Cuando vienen mal dadas, como después del zarandeo al que el Barça B sometió ayer al Real Zaragoza, uno siempre se acuerda del que no está. Es ley en el fútbol y motivo recurrente este año con este equipo tan irregular y desconcertante, capaz de sumar diez puntos en cuatro partidos y de caer ridiculizado frente a un rival con juveniles. Cuando no estaba Luis García que no estaba Luis García, cuando se lesionó Acevedo que se lesionó Acevedo, cuando faltó Barkero que faltaba Barkero, cuando Víctor ha salido del once que Víctor ha salido del once, cuando Henríquez no juega, que debería hacerlo más, que Henríquez no juega... Coartadas ha habido de todas las clases y con casi todos los jugadores principales.

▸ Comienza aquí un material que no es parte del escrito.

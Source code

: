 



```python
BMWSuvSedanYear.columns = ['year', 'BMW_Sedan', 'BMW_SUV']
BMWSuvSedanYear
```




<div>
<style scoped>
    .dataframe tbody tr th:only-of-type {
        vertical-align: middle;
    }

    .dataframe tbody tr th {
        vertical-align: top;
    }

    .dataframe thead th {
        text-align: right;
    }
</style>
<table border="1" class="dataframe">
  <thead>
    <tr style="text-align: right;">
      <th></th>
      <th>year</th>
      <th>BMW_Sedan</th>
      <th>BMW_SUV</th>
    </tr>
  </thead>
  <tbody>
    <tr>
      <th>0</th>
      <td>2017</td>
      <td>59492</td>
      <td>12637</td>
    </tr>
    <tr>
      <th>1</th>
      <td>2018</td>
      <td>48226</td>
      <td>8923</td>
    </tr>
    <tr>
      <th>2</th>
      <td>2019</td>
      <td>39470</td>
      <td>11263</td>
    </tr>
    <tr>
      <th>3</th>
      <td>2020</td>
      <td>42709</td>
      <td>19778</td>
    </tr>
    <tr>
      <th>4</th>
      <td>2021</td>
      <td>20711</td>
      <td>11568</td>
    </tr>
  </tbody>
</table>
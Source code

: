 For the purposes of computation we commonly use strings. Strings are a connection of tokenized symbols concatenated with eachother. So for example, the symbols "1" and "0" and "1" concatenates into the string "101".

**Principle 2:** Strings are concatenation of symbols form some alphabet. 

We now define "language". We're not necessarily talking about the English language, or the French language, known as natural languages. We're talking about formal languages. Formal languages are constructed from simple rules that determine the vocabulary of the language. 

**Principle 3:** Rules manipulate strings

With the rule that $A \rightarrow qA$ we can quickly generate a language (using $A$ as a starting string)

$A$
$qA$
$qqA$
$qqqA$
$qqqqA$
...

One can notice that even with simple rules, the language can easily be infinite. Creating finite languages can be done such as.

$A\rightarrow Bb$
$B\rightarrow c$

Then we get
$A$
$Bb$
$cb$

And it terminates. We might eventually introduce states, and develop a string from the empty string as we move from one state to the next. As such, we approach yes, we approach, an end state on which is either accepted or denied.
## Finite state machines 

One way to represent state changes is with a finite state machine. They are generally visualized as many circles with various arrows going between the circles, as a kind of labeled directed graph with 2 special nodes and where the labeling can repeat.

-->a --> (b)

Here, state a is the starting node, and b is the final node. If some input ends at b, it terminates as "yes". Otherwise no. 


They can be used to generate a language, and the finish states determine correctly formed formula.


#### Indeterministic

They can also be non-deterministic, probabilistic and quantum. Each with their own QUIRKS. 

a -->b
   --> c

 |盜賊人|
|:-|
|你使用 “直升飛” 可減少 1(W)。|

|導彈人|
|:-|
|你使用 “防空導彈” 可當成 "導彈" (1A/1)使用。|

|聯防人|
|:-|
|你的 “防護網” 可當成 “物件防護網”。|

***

Ayer fue Arzo el que se ausentó por lesión. Y a él, como antes a otros de sus compañeros, fue al que se añoró. Sin embargo, de entre todas las ausencias que han provocado una profunda melancolía cuando al equipo le ha ido mal, la del central es la más importante. Con él la defensa había alcanzado por fin un aspecto serio y fiable, demostrable con hechos. Sin él volvió a ser aquel festival de los horrores que era antes de su contratación. No es que el Zaragoza perdiera porque no estaba Arzo, que lo hizo por otras razones (un planteamiento pésimo, apatía, la evidente falta de fútbol ante un enemigo con mucho, un agujero terrible en el lateral de Rico, el pésimo partido de los centrocampistas, de Luis García, de Barkero), pero a la primera que no estuvo, el resultado fue manifiesto.

Arzo no es un jugador franquicia ni la quintaesencia de la clase. Pero su presencia es imprescindible. Ordena el desorden, mejora a Álvaro, que enloquece en pareja con Laguardia, y pone el listón defensivo más cerca de Primera que de Segunda, que es donde tristemente volvió a estar ayer.